**What you will do**
Look through the material below for "back". Copy every line that contains it.

▬▬▬▬▬▬▬▬▬▬

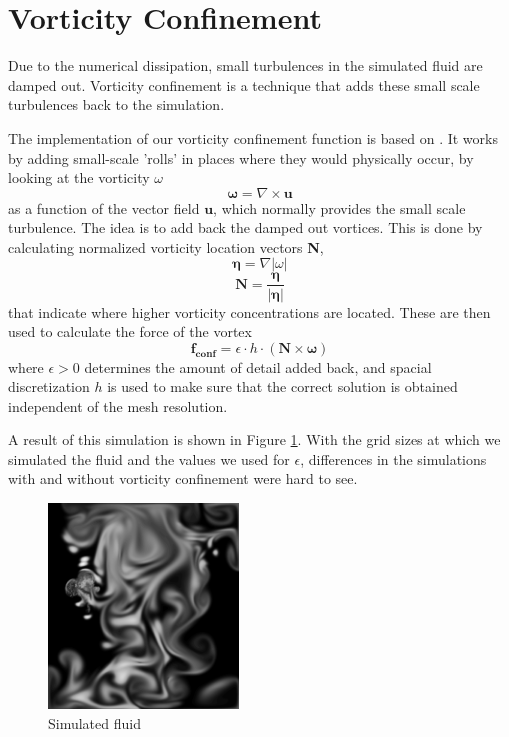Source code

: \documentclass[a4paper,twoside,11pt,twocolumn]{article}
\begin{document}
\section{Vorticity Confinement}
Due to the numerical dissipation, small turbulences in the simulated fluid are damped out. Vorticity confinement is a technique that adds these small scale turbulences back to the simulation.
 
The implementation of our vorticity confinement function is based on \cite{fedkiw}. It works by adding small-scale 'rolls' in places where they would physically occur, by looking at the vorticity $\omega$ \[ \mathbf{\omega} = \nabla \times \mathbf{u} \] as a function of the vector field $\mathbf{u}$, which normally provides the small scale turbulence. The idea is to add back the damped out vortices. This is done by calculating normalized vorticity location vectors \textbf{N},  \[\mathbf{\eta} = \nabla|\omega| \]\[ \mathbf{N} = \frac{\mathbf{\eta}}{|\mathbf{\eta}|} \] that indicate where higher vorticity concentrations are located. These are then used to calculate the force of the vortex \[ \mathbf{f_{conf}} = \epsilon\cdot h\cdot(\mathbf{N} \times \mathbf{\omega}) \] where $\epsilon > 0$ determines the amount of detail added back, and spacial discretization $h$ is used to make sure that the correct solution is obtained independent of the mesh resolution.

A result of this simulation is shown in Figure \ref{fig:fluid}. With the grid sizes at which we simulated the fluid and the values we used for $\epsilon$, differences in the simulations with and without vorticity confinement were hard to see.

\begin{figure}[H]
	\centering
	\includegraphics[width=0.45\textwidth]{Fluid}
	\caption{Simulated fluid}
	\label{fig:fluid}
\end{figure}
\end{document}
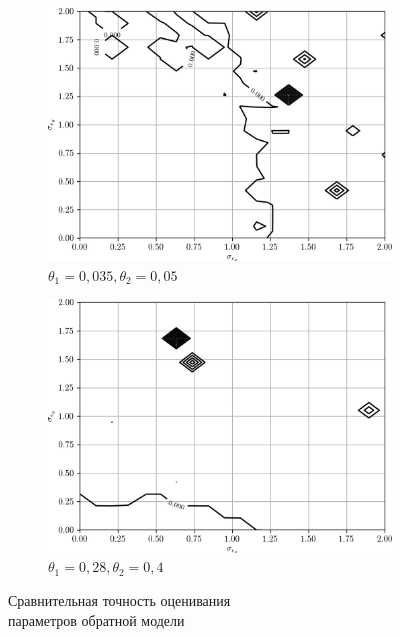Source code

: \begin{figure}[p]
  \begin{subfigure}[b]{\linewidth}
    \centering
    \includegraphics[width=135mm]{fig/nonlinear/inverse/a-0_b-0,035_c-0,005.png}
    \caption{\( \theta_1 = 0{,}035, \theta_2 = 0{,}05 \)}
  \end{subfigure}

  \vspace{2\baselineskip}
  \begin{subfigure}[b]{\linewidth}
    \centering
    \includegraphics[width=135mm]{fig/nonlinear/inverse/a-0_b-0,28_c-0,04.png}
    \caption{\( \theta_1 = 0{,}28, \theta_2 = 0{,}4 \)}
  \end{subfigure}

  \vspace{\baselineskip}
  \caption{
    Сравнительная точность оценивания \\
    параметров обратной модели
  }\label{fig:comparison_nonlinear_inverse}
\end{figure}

▬▬▬▬▬▬▬▬▬▬

**Expected output**
Due to the numerical dissipation, small turbulences in the simulated fluid are damped out. Vorticity confinement is a technique that adds these small scale turbulences back to the simulation.
The implementation of our vorticity confinement function is based on \cite{fedkiw}. It works by adding small-scale 'rolls' in places where they would physically occur, by looking at the vorticity $\omega$ \[ \mathbf{\omega} = \nabla \times \mathbf{u} \] as a function of the vector field $\mathbf{u}$, which normally provides the small scale turbulence. The idea is to add back the damped out vortices. This is done by calculating normalized vorticity location vectors \textbf{N},  \[\mathbf{\eta} = \nabla|\omega| \]\[ \mathbf{N} = \frac{\mathbf{\eta}}{|\mathbf{\eta}|} \] that indicate where higher vorticity concentrations are located. These are then used to calculate the force of the vortex \[ \mathbf{f_{conf}} = \epsilon\cdot h\cdot(\mathbf{N} \times \mathbf{\omega}) \] where $\epsilon > 0$ determines the amount of detail added back, and spacial discretization $h$ is used to make sure that the correct solution is obtained independent of the mesh resolution.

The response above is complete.